Elias "The Horse" Tsabalaka is a Malawian retired footballer born in Zimbabwe.

Mistaken by some as Zimbabwean, he clarified that assumption by saying that "My mother is Zimbabwean, while my father is from Malawi. I was born in Zimbabwe and grew up playing football in that country and came straight from that country when joining Wanderers. But my family, including my sisters, brothers and grandparents are in Malawi." He has one cap for Malawi in a friendly.

With Lwazi Maziya, the 180 cm (5'11")-tall captain was named as assistant to Kenny Ndlazi of Manzini Wanderers F.C. in 2015. The Swazi Football Coaches Association (SFCA) implored the National Football Association of Swaziland to revoke their hiring as they were "unqualified players".

Swaziland
Manzini Wanderers
Captain of Manzini Wanderers F.C. for over two seasons, he wore the number 4 jersey and "earned himself accolades as one of the best defenders in the local premier league" and was said to be "good in the air defensively and offensively". He scored his first goal in four years with the "Maroon and Whites" which increased their position to 4th.

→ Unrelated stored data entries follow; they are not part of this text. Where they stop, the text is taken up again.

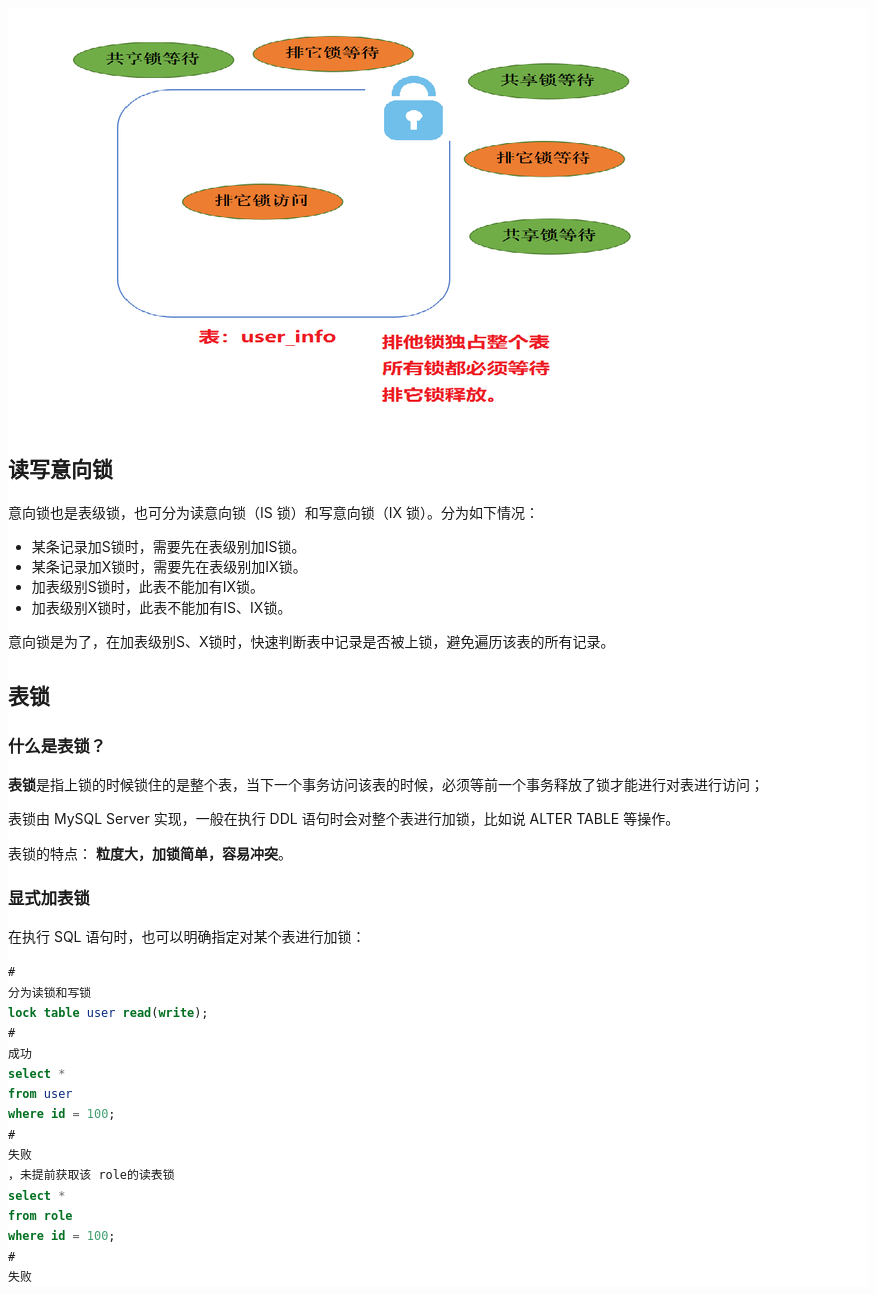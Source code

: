 ![排它锁](images/MySQL%E6%80%BB%E7%BB%93/202111051729003.png)

## 读写意向锁

意向锁也是表级锁，也可分为读意向锁（IS 锁）和写意向锁（IX 锁）。分为如下情况：

- 某条记录加S锁时，需要先在表级别加IS锁。
- 某条记录加X锁时，需要先在表级别加IX锁。
- 加表级别S锁时，此表不能加有IX锁。
- 加表级别X锁时，此表不能加有IS、IX锁。

意向锁是为了，在加表级别S、X锁时，快速判断表中记录是否被上锁，避免遍历该表的所有记录。

## 表锁

### 什么是表锁？

**表锁**是指上锁的时候锁住的是整个表，当下一个事务访问该表的时候，必须等前一个事务释放了锁才能进行对表进行访问；

表锁由 MySQL Server 实现，一般在执行 DDL 语句时会对整个表进行加锁，比如说 ALTER TABLE 等操作。

表锁的特点： **粒度大，加锁简单，容易冲突**。

### 显式加表锁

在执行 SQL 语句时，也可以明确指定对某个表进行加锁：

```sql
#
分为读锁和写锁
lock table user read(write); 
#
成功
select *
from user
where id = 100;
#
失败
，未提前获取该 role的读表锁
select *
from role
where id = 100;
#
失败
```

He won the Swazi Charity Cup Best Player award, which was his first individual award in his career.

He applied for Swazi citizenship in 2013, having lived there for 10 years which was enough to procure Swazi citizenship.

He left Manzini Sundowns F.C. in summer 2013 when the board decided not to renew his one-season contract.

Mbabane Swallows
Tsabalaka left Mbabane Swallows and was deregistered from the club in early 2014.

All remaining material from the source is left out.